Certes, l’erreur aurait pu tout aussi bien avoir lieu à la cafétéria de l’entreprise, et pas sur WhatsApp. Mais l’extrême popularité de cette application rend les malentendus peut-être plus nombreux. Dans le monde, plus d’un milliard de personnes utilisent quotidiennement la plateforme au logo vert, représentant un téléphone entouré d’une bulle, qui permet d’envoyer et recevoir des messages gratuitement, via le réseau internet. Fondée en 2009 par deux anciens ingénieurs de Yahoo!, elle a pour but de faciliter les échanges et de garantir des conversations confidentielles, car celles-ci ne sont pas stockées et les utilisateurs peuvent conserver leur anonymat. Son nom est tiré de «what’s up», une expression américaine qui signifie «quoi de neuf». En 2014, elle est rachetée par Facebook pour 16 milliards de dollars.

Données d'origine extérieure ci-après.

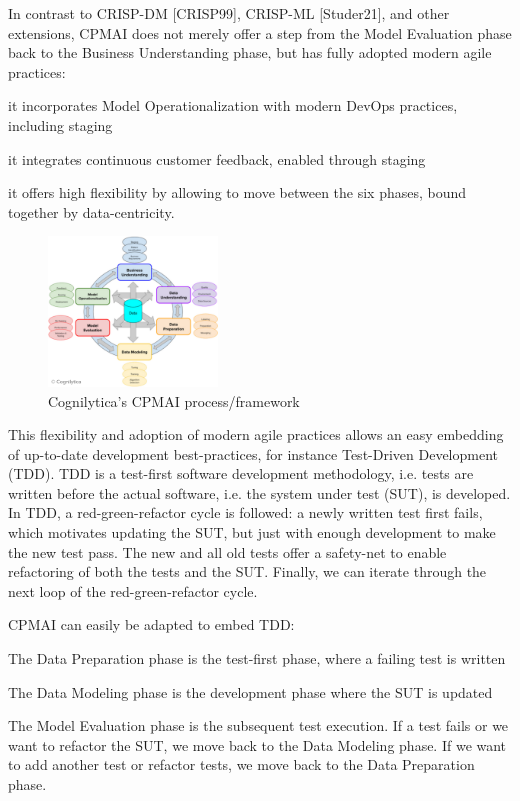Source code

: \documentclass[twocolumn]{article}
\begin{document}
In contrast to CRISP-DM [CRISP99], CRISP-ML [Studer21], and other extensions, CPMAI does not merely offer a step from the Model Evaluation phase back to the Business Understanding phase, but has fully adopted modern agile practices: 
\begin{compactitem}
\item it incorporates Model Operationalization with modern DevOps practices, including staging
\item it integrates continuous customer feedback, enabled through staging
\item it offers high flexibility by allowing to move between the six phases, bound together by data-centricity.
\end{compactitem}

\begin{figure}[hbt!]
  \begin{center}
  \vspace{-4mm}
\includegraphics[width=0.4\textwidth]{figures/cpmai}
  \vspace{-4mm}
\caption{Cognilytica’s CPMAI process/framework}
\label{fig:cpmai}
\end{center}
\end{figure}

This flexibility and adoption of modern agile practices allows an easy embedding of up-to-date development best-practices, for instance Test-Driven Development (TDD). TDD is a test-first software development methodology, i.e. tests are written before the actual software, i.e. the system under test (SUT), is developed. In TDD, a red-green-refactor cycle is followed: a newly written test first fails, which motivates updating the SUT, but just with enough development to make the new test pass. The new and all old tests offer a safety-net to enable refactoring of both the tests and the SUT. Finally, we can iterate through the next loop of the red-green-refactor cycle.

CPMAI can easily be adapted to embed TDD:
\begin{compactitem}
\item The Data Preparation phase is the test-first phase, where a failing test is written
\item The Data Modeling phase is the development phase where the SUT is updated
\item The Model Evaluation phase is the subsequent test execution. If a test fails or we want to refactor the SUT, we move back to the Data Modeling phase. If we want to add another test or refactor tests, we move back to the Data Preparation phase.
\end{compactitem}
\end{document}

WhatsApp n’est plus seulement un simple outil. Elle fait partie de la vie de millions de personnes, dans le monde et en Suisse, qui n’envoient plus de SMS, mais passent uniquement par cette application pour envoyer des photos à leur maman, organiser l’anniversaire de leur meilleur ami, mais aussi suivre l’activité du département commercial de leur entreprise, donner des instructions à leur assistante ou encore envoyer des messages tendres à leur époux… WhatsApp est un fourre-tout où les anecdotes les plus insignifiantes côtoient les informations les plus stratégiques. A la fois gratuit, pratique et rapide, WhatsApp est devenue aussi incontournable dans les entreprises, petites ou grosses, pour remplacer les autres canaux de communication devenus trop lents, trop formels. Car tout le monde possède un smartphone.

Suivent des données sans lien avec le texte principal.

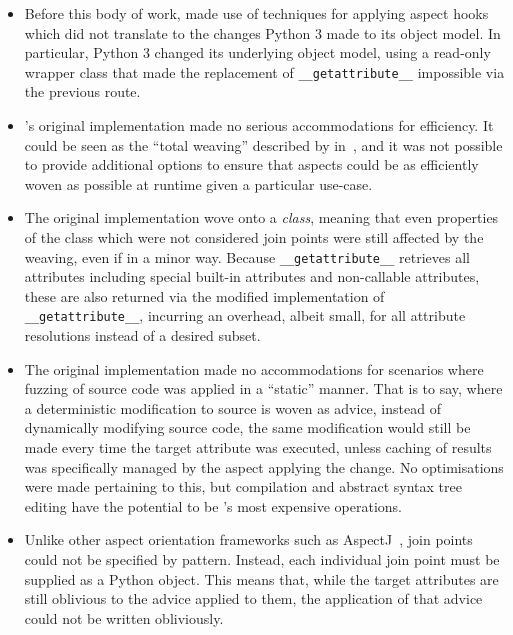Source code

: \begin{itemize}
    \item Before this body of work, \pdsf made use of techniques for applying
    aspect hooks which did not translate to the changes Python 3 made to its
    object model. In particular, Python 3 changed its underlying object model,
    using a read-only wrapper class that made the replacement of
    \lstinline{__getattribute__} impossible via the previous route.
    \item \pdsf{}'s original implementation made no serious accommodations for
    efficiency. It could be seen as the ``total weaving'' described by
    \citeauthor{dynamicAOchitchyan} in~\cite{dynamicAOchitchyan}, and it was not
    possible to provide additional options to ensure that aspects could be as
    efficiently woven as possible at runtime given a particular use-case. 
    \item The original \pdsf implementation wove onto a \emph{class}, meaning
    that even properties of the class which were not considered join points were
    still affected by the weaving, even if in a minor way.  Because
    \lstinline{__getattribute__} retrieves all attributes including special
    built-in attributes and non-callable attributes, these are also returned via
    the modified implementation of \lstinline{__getattribute__}, incurring an
    overhead, albeit small, for all attribute resolutions instead of a desired
    subset.
    \item The original \pdsf implementation made no accommodations for scenarios
    where fuzzing of source code was applied in a ``static'' manner. That is to
    say, where a deterministic modification to source is woven as advice,
    instead of dynamically modifying source code, the same modification would
    still be made every time the target attribute was executed, unless caching
    of results was specifically managed by the aspect applying the change. No
    optimisations were made pertaining to this, but compilation and abstract
    syntax tree editing have the potential to be \pdsf{}'s most expensive
    operations.
    \item Unlike other aspect orientation frameworks such as
    AspectJ~\cite{aspectj_intro}, join points could not be specified by pattern.
    Instead, each individual join point must be supplied as a Python object.
    This means that, while the target attributes are still oblivious to the
    advice applied to them, the application of that advice could not be written
    obliviously.
\end{itemize}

La plupart du temps, l’expérience est hautement positive, d’abord parce qu’elle permet de créer un lien plus personnel, alors que les séances ou les e-mails ne le permettent pas. Stéphane, biologiste à Lausanne, estime ainsi que WhatsApp est un «outil de cohésion au niveau du groupe. J’ai par exemple pu accéder à des morceaux choisis de la vie de mes collègues et ma hiérarchie. Cela les rend plus humains. Mes collègues sont devenus un peu plus que des collègues.» Dans son entreprise, le logiciel interne de discussion a été relégué et désormais, WhatsApp s’est généralisée. Stéphane n’y voit qu’un inconvénient: «Je reçois des messages les soirs et le week-end, ce qui est quand même une intrusion dans ma vie privée, dit-il. Mais en même temps, c’est à moi de me discipliner et de couper l’application!»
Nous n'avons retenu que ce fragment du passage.